Tuesday, April 12, 2011

Drink the (Un-Spiked) Kool-Aid

I discovered the phrase "drinking the Kool-Aid" from (now ex-) Product exec Jonathan Rosenberg at Google. I loved the concept  immediately. The phrase materialized happy childhood moments of being a kid and sucking down Kool-Aid glass after glass. To me, there was something neat about employees "drinking the company Kool-Aid" and being giddily excited about the products and culture. Shortly thereafter (and yes, probably after overusing the phrase), I was informed by a friend where the phrase actually comes from. Prepare yourself. Ever heard of the Jonestown massacre of 1978? The event is often referred to as a cult suicide.  Jim Jones, the leader of the Peoples Temple, persuaded many followers to move to a commune in Jonestown, Guyana. In November 1978, he ordered the residents to commit suicide by drinking a flavored beverage laced with potassium cyanide. Those who could not or would not comply, such as infants, were injected involuntarily. Over 900 people died. While the dark past of the phrase "drinking the Kool-Aid" is not something I am jazzed about, I still find it serves as an interesting business idiom.
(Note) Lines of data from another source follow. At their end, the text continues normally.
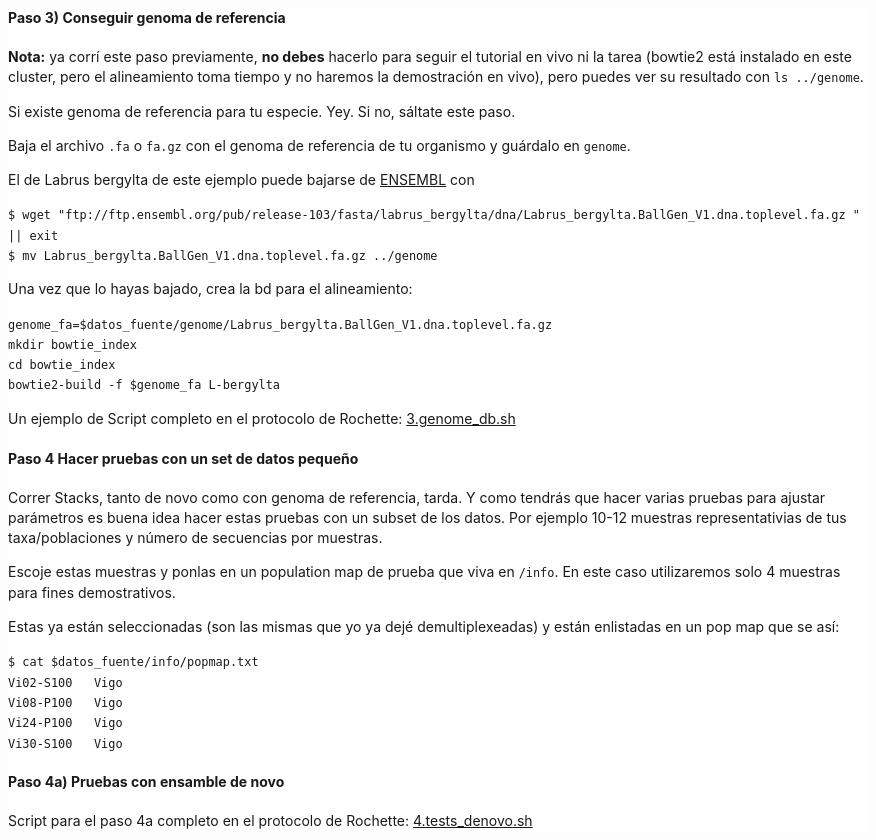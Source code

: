 
#### Paso 3) Conseguir genoma de referencia

**Nota:** ya corrí este paso previamente, **no debes** hacerlo para seguir el tutorial en vivo ni la tarea (bowtie2 está instalado en este cluster, pero el alineamiento toma tiempo y no haremos la demostración en vivo), pero puedes ver su resultado con  `ls ../genome`.

Si existe genoma de referencia para tu especie. Yey. Si no, sáltate este paso.

Baja el archivo `.fa` o `fa.gz` con el genoma de referencia de tu organismo y guárdalo en `genome`. 

El de Labrus bergylta de este ejemplo puede bajarse de [ENSEMBL](https://www.ensembl.org/Labrus_bergylta_/Info/Index) con

```
$ wget "ftp://ftp.ensembl.org/pub/release-103/fasta/labrus_bergylta/dna/Labrus_bergylta.BallGen_V1.dna.toplevel.fa.gz " || exit
$ mv Labrus_bergylta.BallGen_V1.dna.toplevel.fa.gz ../genome
```

Una vez que lo hayas bajado, crea la bd para el alineamiento:

```
genome_fa=$datos_fuente/genome/Labrus_bergylta.BallGen_V1.dna.toplevel.fa.gz
mkdir bowtie_index
cd bowtie_index
bowtie2-build -f $genome_fa L-bergylta

```

Un ejemplo de Script completo en el protocolo de Rochette: [3.genome_db.sh](https://bitbucket.org/rochette/rad-seq-genotyping-demo/src/default/demo_scripts/3.genome_db.sh)


#### Paso 4 Hacer pruebas con un set de datos pequeño

Correr Stacks, tanto de novo como con genoma de referencia, tarda. Y como tendrás que hacer varias pruebas para ajustar parámetros es buena idea hacer estas pruebas con un subset de los datos. Por ejemplo 10-12 muestras representativias de tus taxa/poblaciones y número de secuencias por muestras.

Escoje estas muestras y ponlas en un population map de prueba que viva en `/info`. En este caso utilizaremos solo 4 muestras  para fines demostrativos. 

Estas ya están seleccionadas (son las mismas que yo ya dejé demultiplexeadas) y están enlistadas en un pop map que se así: 

```
$ cat $datos_fuente/info/popmap.txt 
Vi02-S100	Vigo
Vi08-P100	Vigo
Vi24-P100	Vigo
Vi30-S100	Vigo
```


#### Paso 4a) Pruebas con ensamble de novo

Script para el paso 4a completo en el protocolo de Rochette: [4.tests_denovo.sh](https://bitbucket.org/rochette/rad-seq-genotyping-demo/src/default/demo_scripts/4.tests_denovo.sh)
All great tech companies experience some degree of the Kool-Aid effect. It makes sense, right? Once a company creates a number of products that people deem as "cool" or "must-haves", it only follows that many engineering minds are attracted to work on them.  However, occasionally a company culture is so strong that people lose their critical eye and follow product vision blindly. A modern example of this is Apple.  I have met a handful of "Apple fanboys" who will obtusely argue that every product Apple creates is the best in the market, without much rational analysis or definition of what "better" even means. Generally speaking, I am actually a proponent of employees indulging some business Kool-Aid from time-to-time. There is nothing quite like drinking in an admired executive's words while sitting with your peers. I felt this countless times in a college leadership program in Colorado. I also have enjoyed the high of contributing to a product that people are delighted by, while building features for Google Local Search last summer.

Going a step further, I would assert this factor plays into the convoluted mix of reasons for why failing startups persist too long. Perseverance an essential quality for success, but often times, employees are taught to drink the founder Kool-Aid early and often and can lose sight of when to move on to the next great idea. My advice?  No company always makes flawless decisions (yes, even at Apple); so enjoy some sugary Kool-Aid with your coworkers, but stay alert enough that no one can spike the batch.